Gene treatments are being credited with permitting several children born with deafness to hear again.
Gene therapy is a medical treatment that aims to change a few of a patient’s genes to cure a genetic disease.
A small study recently published in The Lancet reported improvements in the hearing in five of six children who were treated in China.
Around the same time, the Children’s Hospital of Philadelphia in the U.S. eastern state of Pennsylvania announced similar improvements in an 11-year-old boy treated there. And earlier, Chinese researchers published a study showing similar improvements in two other children.

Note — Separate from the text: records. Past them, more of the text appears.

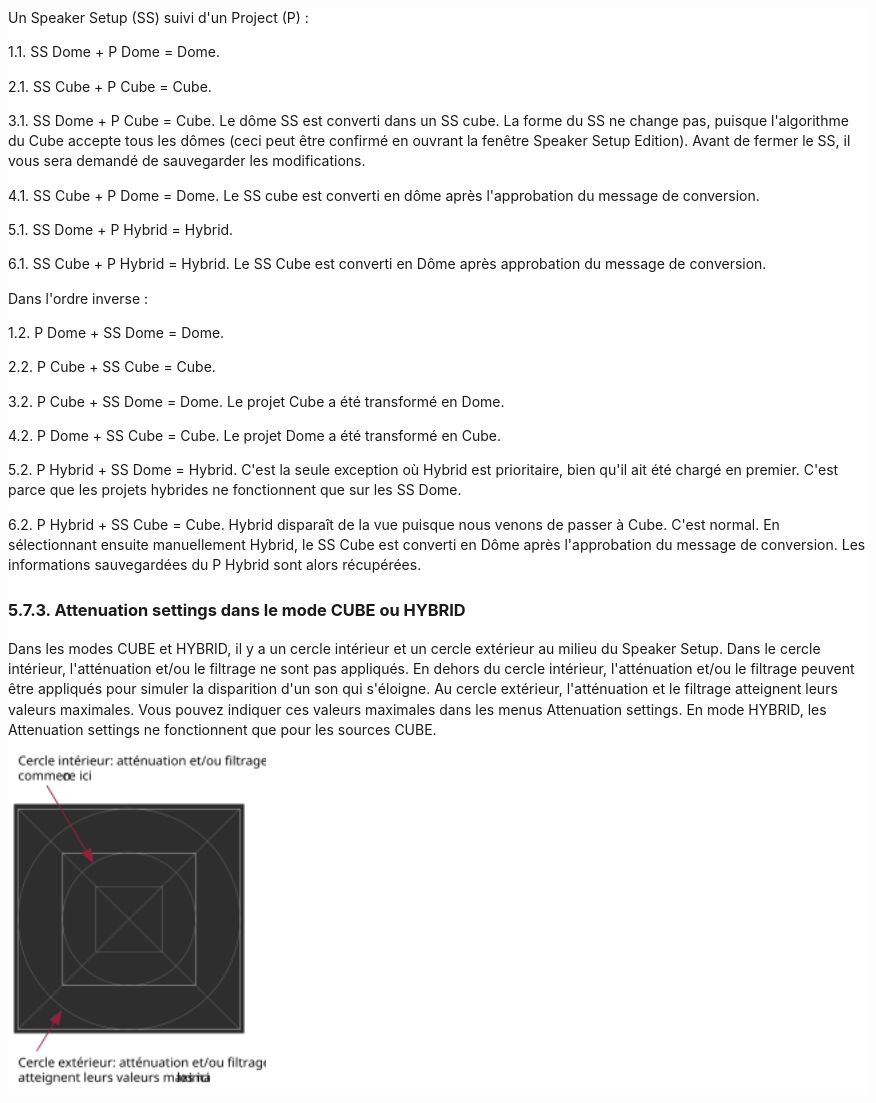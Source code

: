 Un Speaker Setup (SS) suivi d'un Project (P) :

1.1. SS Dome + P Dome = Dome.

2.1. SS Cube + P Cube = Cube.

3.1. SS Dome + P Cube = Cube. Le dôme SS est converti dans un SS cube.
La forme du SS ne change pas, puisque l'algorithme du Cube accepte tous
les dômes (ceci peut être confirmé en ouvrant la fenêtre Speaker Setup
Edition). Avant de fermer le SS, il vous sera demandé de sauvegarder les
modifications.

4.1. SS Cube + P Dome = Dome. Le SS cube est converti en dôme après
l'approbation du message de conversion.

5.1. SS Dome + P Hybrid = Hybrid.

6.1. SS Cube + P Hybrid = Hybrid. Le SS Cube est converti en Dôme après
approbation du message de conversion.

Dans l'ordre inverse :

1.2. P Dome + SS Dome = Dome.

2.2. P Cube + SS Cube = Cube.

3.2. P Cube + SS Dome = Dome. Le projet Cube a été transformé en Dome.

4.2. P Dome + SS Cube = Cube. Le projet Dome a été transformé en Cube.

5.2. P Hybrid + SS Dome = Hybrid. C'est la seule exception où Hybrid est
prioritaire, bien qu'il ait été chargé en premier. C'est parce que les
projets hybrides ne fonctionnent que sur les SS Dome.

6.2. P Hybrid + SS Cube = Cube. Hybrid disparaît de la vue puisque nous
venons de passer à Cube. C'est normal. En sélectionnant ensuite
manuellement Hybrid, le SS Cube est converti en Dôme après l'approbation
du message de conversion. Les informations sauvegardées du P Hybrid sont
alors récupérées.

### 5.7.3. Attenuation settings dans le mode CUBE ou HYBRID

Dans les modes CUBE et HYBRID, il y a un cercle intérieur et un cercle
extérieur au milieu du Speaker Setup. Dans le cercle intérieur,
l'atténuation et/ou le filtrage ne sont pas appliqués. En dehors du
cercle intérieur, l'atténuation et/ou le filtrage peuvent être appliqués
pour simuler la disparition d'un son qui s'éloigne. Au cercle extérieur,
l'atténuation et le filtrage atteignent leurs valeurs maximales. Vous
pouvez indiquer ces valeurs maximales dans les menus Attenuation
settings. En mode HYBRID, les Attenuation settings ne fonctionnent que
pour les sources CUBE.

<img src="./media-fr/media/image60.png"
style="width:2.68947in;height:3.5in" />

The experimental methods, or therapies, target only one rare condition. But scientists say similar treatments could someday help many more children with other kinds of deafness caused by genes.
Around the world, 34 million children have deafness or hearing loss. And information from the U.S. Centers for Disease Control and Prevention says genes are responsible for up to 60 percent of cases.
Deafness caused by genes is passed down from parents to children. It is called hereditary deafness. It is the latest condition scientists are targeting with gene therapy. Gene therapy is already approved to treat illnesses such as sickle cell disease and severe hemophilia.
Children with hereditary deafness often get a device called a cochlear implant that helps them hear sound.
“No treatment could reverse hearing loss…That’s why we were always trying to develop a therapy,” said Zheng-Yi Chen of Boston’s Mass Eye and Ear, a treatment center for eye and ear problems. He is a writer of the study published in The Lancet. “We couldn’t be more happy or excited about the results.”
Treatment results
The team recorded videos of patients. One shows a baby, who formerly could not hear at all, looking back in response to a doctor’s words six weeks after treatment. Another shows a little girl 13 weeks after treatment repeating father, mother, grandmother, sister, and “I love you.”
All the children in the experiments have a condition that is believed to cause two to eight percent of hereditary deafness. It is caused by changes in a gene responsible for an inner ear protein called otoferlin, which helps hair cells send sound signals to the brain.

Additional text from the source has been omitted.